# Submitting Applications to Home Affairs,experience is the best.



## ndanmak (Nov 14, 2017)

I just found this website today and i thought i could as well post.I successfully got my Permanent Residence today after submitting an appeal in January 2016.Along the way i have learnt a few things that would certainly help your application.

1.Experience is the best teacher.Do not think you know everything and try to cut corners by saving money.Before you submit your application especially your PR ones, make sure you have double checked everything with say an migration agent or someone who is knowledgeable .

My first application i submitted most of the relevant papers but i was foolish enough not to include proof of registration with a relevant board. VFS just took my papers and never told me something was missing.

VFS are just handling agents nothing more nothing less.They take what you give them if its rejected it means more money for them.

When the time came for my appeal i successfully contacted a migration agent who calmed me down and even told me that we could submit the application even after the stated 10 days appeal deadline.

They helped me write the appeal and i submitted my application late January 2016 and only collected the results today the 14th of November.
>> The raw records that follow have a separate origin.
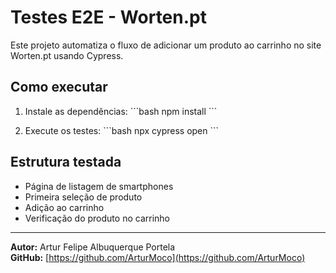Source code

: # Testes E2E - Worten.pt

Este projeto automatiza o fluxo de adicionar um produto ao carrinho no site Worten.pt usando Cypress.

## Como executar

1. Instale as dependências:
\`\`\`bash
npm install
\`\`\`

2. Execute os testes:
\`\`\`bash
npx cypress open
\`\`\`

## Estrutura testada

- Página de listagem de smartphones
- Primeira seleção de produto
- Adição ao carrinho
- Verificação do produto no carrinho

---

**Autor:** Artur Felipe Albuquerque Portela  
**GitHub:** [https://github.com/ArturMoco](https://github.com/ArturMoco)
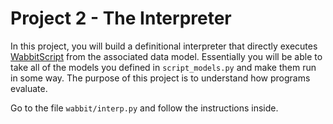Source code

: # Project 2 - The Interpreter

In this project, you will build a definitional interpreter that
directly executes
[WabbitScript](https://github.com/dabeaz/compilers_2020_05/wiki/WabbitScript)
from the associated data model.  Essentially you will be able to take
all of the models you defined in `script_models.py` and make them run
in some way. The purpose of this project is to understand how programs
evaluate.

Go to the file `wabbit/interp.py` and follow the instructions inside.





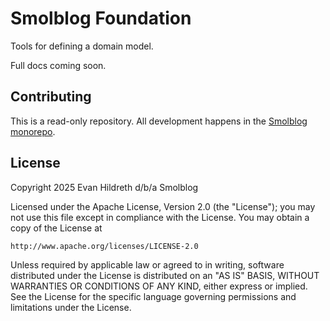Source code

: # Smolblog Foundation

Tools for defining a domain model.

Full docs coming soon.

## Contributing

This is a read-only repository. All development happens in the [Smolblog monorepo](https://github.com/smolblog/smolblog).

## License

Copyright 2025 Evan Hildreth d/b/a Smolblog

Licensed under the Apache License, Version 2.0 (the "License");
you may not use this file except in compliance with the License.
You may obtain a copy of the License at

	http://www.apache.org/licenses/LICENSE-2.0

Unless required by applicable law or agreed to in writing, software
distributed under the License is distributed on an "AS IS" BASIS,
WITHOUT WARRANTIES OR CONDITIONS OF ANY KIND, either express or implied.
See the License for the specific language governing permissions and
limitations under the License.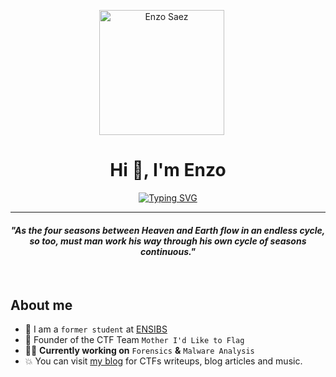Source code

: <p align="center">
  <img src="https://i.pinimg.com/564x/eb/bc/25/ebbc2549226561a36e5243ce0e7e45af.jpg" alt="Enzo Saez" height="200" style="margin-right: 20px"/>
</p>
<h1 align="center">Hi 👋, I'm Enzo</h1>
<p align="center">
  <a href="https://git.io/typing-svg"><img src="https://readme-typing-svg.herokuapp.com?font=Fira+Code&pause=1000&color=5E0B73&center=true&random=false&width=435&lines=Cyberdefense+Engineer;Pentest+%7C+Forensics+%7C+OSINT;Graphic+Design" alt="Typing SVG" /></a>
</p>
<hr/>
<h4 align="center"><i>"As the four seasons between Heaven and Earth flow in an endless cycle, so too, must man work his way through his own cycle of seasons continuous."</i></h4>
<br>

##  About me

- :school: I am a `former student` at [ENSIBS](https://www-ensibs.univ-ubs.fr/fr/index.html)
- 🚩 Founder of the CTF Team `Mother I'd Like to Flag`
- :technologist: **Currently working on** `Forensics` **&** `Malware Analysis`
- :boom: You can visit [my blog](https://hashp4.fr) for CTFs writeups, blog articles and music.

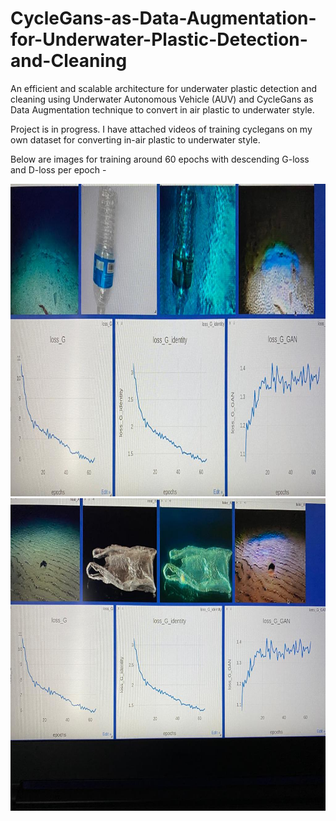 # CycleGans-as-Data-Augmentation-for-Underwater-Plastic-Detection-and-Cleaning
An efficient and scalable architecture for underwater plastic detection and cleaning using Underwater Autonomous Vehicle (AUV) and CycleGans as Data Augmentation technique to convert in air plastic to underwater style.

Project is in progress. I have attached videos of training cyclegans on my own dataset for converting in-air plastic to underwater style. 

Below are images for training around 60 epochs with descending G-loss and D-loss per epoch - 

<img src="https://github.com/Vaishnvi/CycleGans-as-Data-Augmentation-for-Underwater-Plastic-Detection-and-Cleaning/blob/master/CycleGans/WhatsApp%20Image%202020-07-12%20at%209.00.09%20PM.jpeg" height="500" width="800">
<img src="https://github.com/Vaishnvi/CycleGans-as-Data-Augmentation-for-Underwater-Plastic-Detection-and-Cleaning/blob/master/CycleGans/WhatsApp%20Image%202020-07-12%20at%209.00.09%20PM%20(1).jpeg" height="500" width="800">
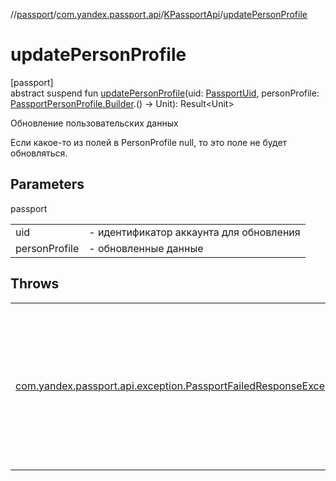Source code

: //[passport](../../../index.md)/[com.yandex.passport.api](../index.md)/[KPassportApi](index.md)/[updatePersonProfile](update-person-profile.md)

# updatePersonProfile

[passport]\
abstract suspend fun [updatePersonProfile](update-person-profile.md)(uid: [PassportUid](../-passport-uid/index.md), personProfile: [PassportPersonProfile.Builder](../-passport-person-profile/-builder/index.md).() -&gt; Unit): Result&lt;Unit&gt;

Обновление пользовательских данных

Если какое-то из полей в PersonProfile null, то это поле не будет обновляться.

## Parameters

passport

| | |
|---|---|
| uid | -     идентификатор аккаунта для обновления |
| personProfile | -     обновленные данные |

## Throws

| | |
|---|---|
| [com.yandex.passport.api.exception.PassportFailedResponseException](../../com.yandex.passport.api.exception/-passport-failed-response-exception/index.md) | message содержит детальную информацию о ошибке. Некоторые из вариантов сообщений об ошибке: firstname.empty firstname.invalid lastname.empty lastname.invalid display_name.invalid |
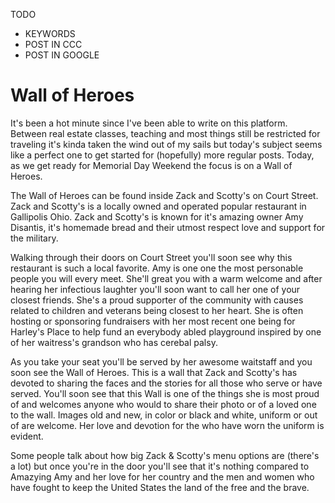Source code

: TODO
 - KEYWORDS
 - POST IN CCC
 - POST IN GOOGLE


# Wall of Heroes

It's been a hot minute since I've been able to write on this platform.  Between real estate classes, teaching and most things still be restricted for traveling it's kinda taken the wind out of my sails but today's subject seems like a perfect one to get started for (hopefully) more regular posts.  Today, as we get ready for Memorial Day Weekend the focus is on a Wall of Heroes.  

The Wall of Heroes can be found inside Zack and Scotty's on Court Street.  Zack and Scotty's is a locally owned and operated popular restaurant in Gallipolis Ohio.  Zack and Scotty's is known for it's amazing owner Amy Disantis, it's homemade bread and their utmost respect love and support for the military.

Walking through their doors on Court Street you'll soon see why this restaurant is such a local favorite. Amy is one one the most personable people you will every meet.  She'll great you with a warm welcome and after hearing her infectious laughter you'll soon want to call her one of your closest friends.  She's a proud supporter of the community with causes related to children and veterans being closest to her heart.  She is often hosting or sponsoring fundraisers with her most recent one being for Harley's Place to help fund an everybody abled playground inspired by one of her waitress's grandson who has cerebal palsy.  

As you take your seat you'll be served by her awesome waitstaff and you soon see the Wall of Heroes. This is a wall that Zack and Scotty's has devoted to sharing the faces and the stories for all those who serve or have served.  You'll soon see that this Wall is one of the things she is most proud of and welcomes anyone who would to share their photo or of a loved one to the wall.  Images old and new, in color or black and white, uniform or out of are welcome.  Her love and devotion for the who have worn the uniform is evident.  

Some people talk about how big Zack & Scotty's menu options are (there's a lot) but once you're in the door you'll see that it's nothing compared to Amazying Amy and her love for her country and the men and women who have fought to keep the United States the land of the free and the brave.  

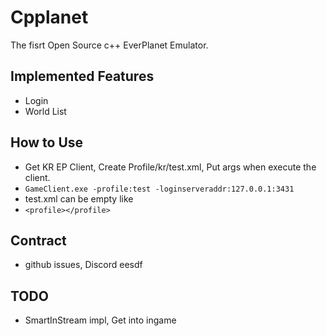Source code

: # Cpplanet
 The fisrt Open Source c++ EverPlanet Emulator.
## Implemented Features
  - Login
  - World List
## How to Use
  - Get KR EP Client, Create Profile/kr/test.xml, Put args when execute the client.
  - `GameClient.exe -profile:test -loginserveraddr:127.0.0.1:3431`
  - test.xml can be empty like
  - `<profile></profile>`
## Contract
  - github issues, Discord eesdf
## TODO
  - SmartInStream impl, Get into ingame
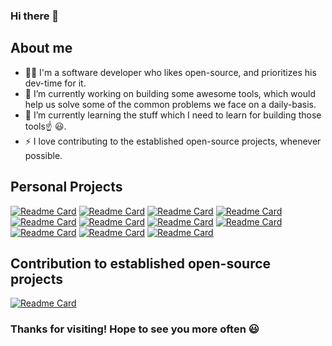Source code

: ### Hi there 👋

## About me
- 👨‍💻 I'm a software developer who likes open-source, and prioritizes his dev-time for it.
- 🔭 I’m currently working on building some awesome tools, which would help us solve some of the common problems we face on a daily-basis.
- 🌱 I’m currently learning the stuff which I need to learn for building those tools☝️ 😃.
- ⚡ I love contributing to the established open-source projects, whenever possible.
  
## Personal Projects
[![Readme Card](https://github-readme-stats.vercel.app/api/pin/?username=adityausathe&repo=predictive-cache&theme=vue-dark)](https://github.com/adityausathe/predictive-cache)
[![Readme Card](https://github-readme-stats.vercel.app/api/pin/?username=adityausathe&repo=content-scheduler&theme=vue-dark)](https://github.com/adityausathe/content-scheduler)
[![Readme Card](https://github-readme-stats.vercel.app/api/pin/?username=adityausathe&repo=wardrobe-picker&theme=vue-dark)](https://github.com/adityausathe/wardrobe-picker)
[![Readme Card](https://github-readme-stats.vercel.app/api/pin/?username=adityausathe&repo=java-microservice-template&theme=vue-dark)](https://github.com/adityausathe/java-microservice-template)
[![Readme Card](https://github-readme-stats.vercel.app/api/pin/?username=adityausathe&repo=pedagogical-timetable-generator&theme=vue-dark)](https://github.com/adityausathe/pedagogical-timetable-generator)
[![Readme Card](https://github-readme-stats.vercel.app/api/pin/?username=adityausathe&repo=airtouch&theme=vue-dark)](https://github.com/adityausathe/airtouch)
[![Readme Card](https://github-readme-stats.vercel.app/api/pin/?username=adityausathe&repo=network-topology-scanner&theme=vue-dark)](https://github.com/adityausathe/network-topology-scanner)
[![Readme Card](https://github-readme-stats.vercel.app/api/pin/?username=adityausathe&repo=popup-dictionary&theme=vue-dark)](https://github.com/adityausathe/popup-dictionary)
[![Readme Card](https://github-readme-stats.vercel.app/api/pin/?username=adityausathe&repo=multiplayer-2048&theme=vue-dark)](https://github.com/adityausathe/multiplayer-2048)
[![Readme Card](https://github-readme-stats.vercel.app/api/pin/?username=adityausathe&repo=vlc-subdics&theme=vue-dark)](https://github.com/adityausathe/vlc-subdics)
[![Readme Card](https://github-readme-stats.vercel.app/api/pin/?username=adityausathe&repo=mini-bash&theme=vue-dark)](https://github.com/adityausathe/mini-bash)

## Contribution to established open-source projects
[![Readme Card](https://github-readme-stats.vercel.app/api/pin/?username=ipython&repo=ipython&theme=react)](https://github.com/ipython/ipython/pulls?q=author%3Aadityausathe)

### Thanks for visiting! Hope to see you more often 😃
2.Remember the application is yours and not anyone's so you have to chase it up.After having been told that the home affairs is so inefficient and with my permit expiring i decided to bother them.I send in a couple of emails which were surprisingly answered.Within a month i got a response with regards my outcome.

Do not be afraid to kindly ask them when the application will be processed. 

I might go on and on but i am sure its worth it, if people can share tips and info to make our lives more bearable when we apply.


----------



## jollem (Nov 9, 2016)

Hi Ndanmk

Can you please DM me the email addresses you made follow ups on and got responses?

TIA


----------



## MrTshiko (May 27, 2014)

Could you also please DM or share the emails you sent messages to. 

I submitted my PRP in October 2015 and have yet to get a response.


----------



## ndanmak (Nov 14, 2017)

@Jollem and Mr Tshiko i communicated with Sebolelo Molapo and the email address is as follows 
[email protected]

I just kindly asked them to check on my application since my quota permit was expiring and i was dying of stress because i would lose my job etc.

Just try its not an assurance, but trying never hurts.Does it?Good luck good people.


----------



## MrTshiko (May 27, 2014)

Thank You!!!


----------



## ConJiri (Dec 18, 2017)

Hi Ndanmak

Please could you also DM me with the email address that you corresponded with, would really appreciate it. 

Thank you


----------



## Bookishly (Jan 17, 2017)

Several people have reported quick action on their visas (which had been stuck for months on end) after writing to this email ID: [email protected]


----------